As perdas foram doídas e creio que não superadas.Os pais,a minha mãe que ,era sua tia querida,uma amiga que desistira de viver e aquele trabalho da vida toda.Doenças séria foram curadas,mas ....existem outras formações que esquecemos de computar.Estão recalcadas ,mas em potência.Recalque não é morte.Mas pode levar pra lá ....que não há.
Na última vez que nos vimos,foi naquela tradicional Pizzaria, nada mais Paulistano,da Pamplona,nos Jardins de Sampa.Faz dois anos e ele estava triste e cansado. Do quê?Da aposentadoria quase mortal? De tédio? De sabedoria no seio da estupidez?Daquela obra naquela cozinha?Continuava elegante e barrigudinho.E tinha um humor refinado.
Frequentador assíduo da Sala São Paulo e de seus concertos maravilhosos,comentara sobre o recital da semana passada."Ontem,disse-nos,não houve porque estamos na folia de momo".
Não haverá folia de momo hoje.Tampouco recitais.
Ao meu lado,fitando aquele rosto tão nosso ,está um Argentino, gente ótima ,que,na nossa infância,desafiara-me para um duelo.Ele,Argentino recém chegado,era arrogante.Parece até pleonasmo......Duelamos na sala da casa da tia da vida toda,ainda bem viva aos 94anos,do meu primo primeiro.Tínhamos oito anos de idade,o rapaz que falava castelhano e yo.
Meu primo se formara em Direito ,na USP.Foi um dos melhores alunos da sua turma.Era o dia da sua festa de formatura.E do meu duelo particular.
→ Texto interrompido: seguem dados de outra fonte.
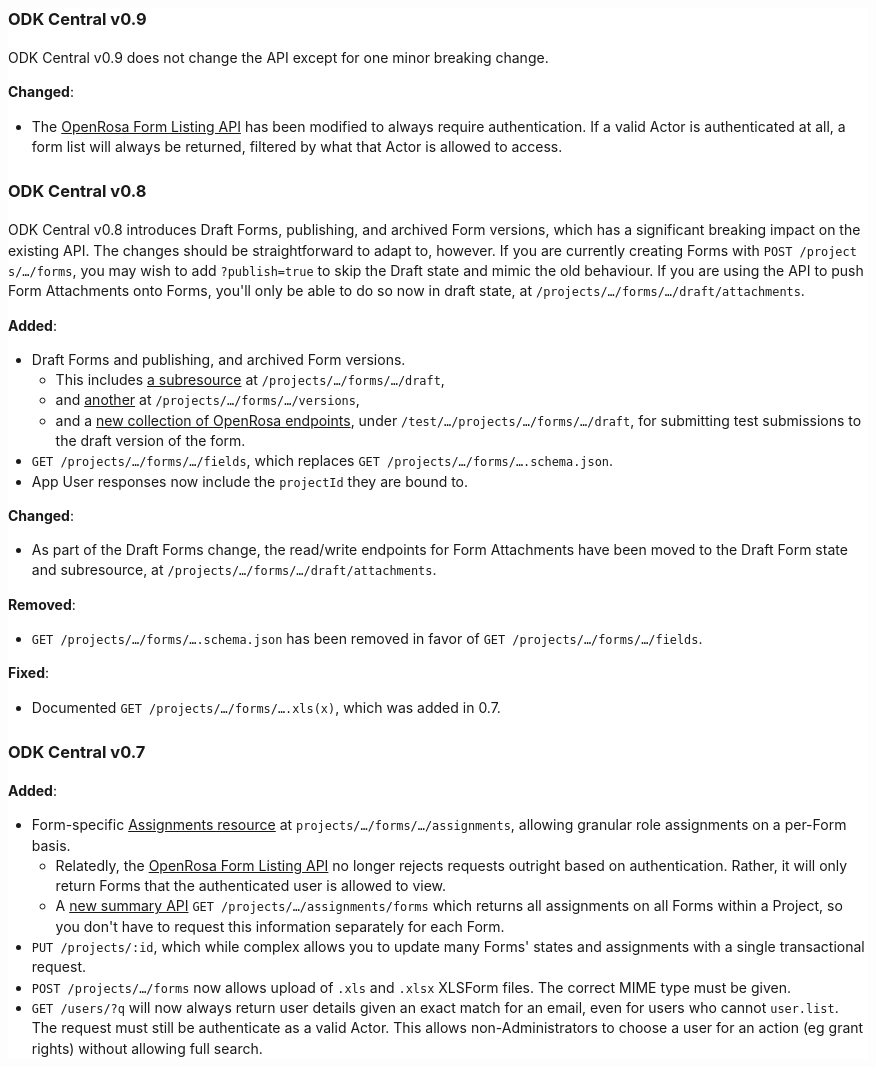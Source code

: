 ### ODK Central v0.9

ODK Central v0.9 does not change the API except for one minor breaking change.

**Changed**:

* The [OpenRosa Form Listing API](/reference/openrosa-endpoints/openrosa-form-listing-api) has been modified to always require authentication. If a valid Actor is authenticated at all, a form list will always be returned, filtered by what that Actor is allowed to access.

### ODK Central v0.8

ODK Central v0.8 introduces Draft Forms, publishing, and archived Form versions, which has a significant breaking impact on the existing API. The changes should be straightforward to adapt to, however. If you are currently creating Forms with `POST /projects/…/forms`, you may wish to add `?publish=true` to skip the Draft state and mimic the old behaviour. If you are using the API to push Form Attachments onto Forms, you'll only be able to do so now in draft state, at `/projects/…/forms/…/draft/attachments`.

**Added**:

* Draft Forms and publishing, and archived Form versions.
  * This includes [a subresource](/reference/forms/draft-form) at `/projects/…/forms/…/draft`,
  * and [another](/reference/forms/published-form-versions) at `/projects/…/forms/…/versions`,
  * and a [new collection of OpenRosa endpoints](/reference/openrosa-endpoints/draft-testing-endpoints), under `/test/…/projects/…/forms/…/draft`, for submitting test submissions to the draft version of the form.
* `GET /projects/…/forms/…/fields`, which replaces `GET /projects/…/forms/….schema.json`.
* App User responses now include the `projectId` they are bound to.

**Changed**:

* As part of the Draft Forms change, the read/write endpoints for Form Attachments have been moved to the Draft Form state and subresource, at `/projects/…/forms/…/draft/attachments`.

**Removed**:

* `GET /projects/…/forms/….schema.json` has been removed in favor of `GET /projects/…/forms/…/fields`.

**Fixed**:

* Documented `GET /projects/…/forms/….xls(x)`, which was added in 0.7.

### ODK Central v0.7

**Added**:

* Form-specific [Assignments resource](/reference/forms/form-assignments) at `projects/…/forms/…/assignments`, allowing granular role assignments on a per-Form basis.
  * Relatedly, the [OpenRosa Form Listing API](/reference/openrosa-endpoints/openrosa-form-listing-api) no longer rejects requests outright based on authentication. Rather, it will only return Forms that the authenticated user is allowed to view.
  * A [new summary API](/reference/project-management/project-assignments/seeing-all-form-assignments-within-a-project) `GET /projects/…/assignments/forms` which returns all assignments on all Forms within a Project, so you don't have to request this information separately for each Form.
* `PUT /projects/:id`, which while complex allows you to update many Forms' states and assignments with a single transactional request.
* `POST /projects/…/forms` now allows upload of `.xls` and `.xlsx` XLSForm files. The correct MIME type must be given.
* `GET /users/?q` will now always return user details given an exact match for an email, even for users who cannot `user.list`. The request must still be authenticate as a valid Actor. This allows non-Administrators to choose a user for an action (eg grant rights) without allowing full search.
Então,antes que as digressões me atrapalhem mais ainda, relembro o Brasil-Argentina primeiro de minha vida.E eu insisto em chamá-lo de Frederico.Mas é Federico! '!Meu nome é Federico,seu agora careca!"Imaginei um "nuevo" duelo por vir.
E o meu primeiro Brasil e Argentina foi o último a lhe falar e rir,à beira da cama de um Hospital,numa cidade com nome de outro santo: dessa vez Santo André.Tornaram-se bons amigos.E parece que com o tal Santo também.Fora diplomata na alma e havia se crismado,há pouco tempo.Dizem que apreciam esses gestos, lá no reino deles.
Inicio agora o meu pranto derradeiro à memória do meu primo primeiro,primeiro primo.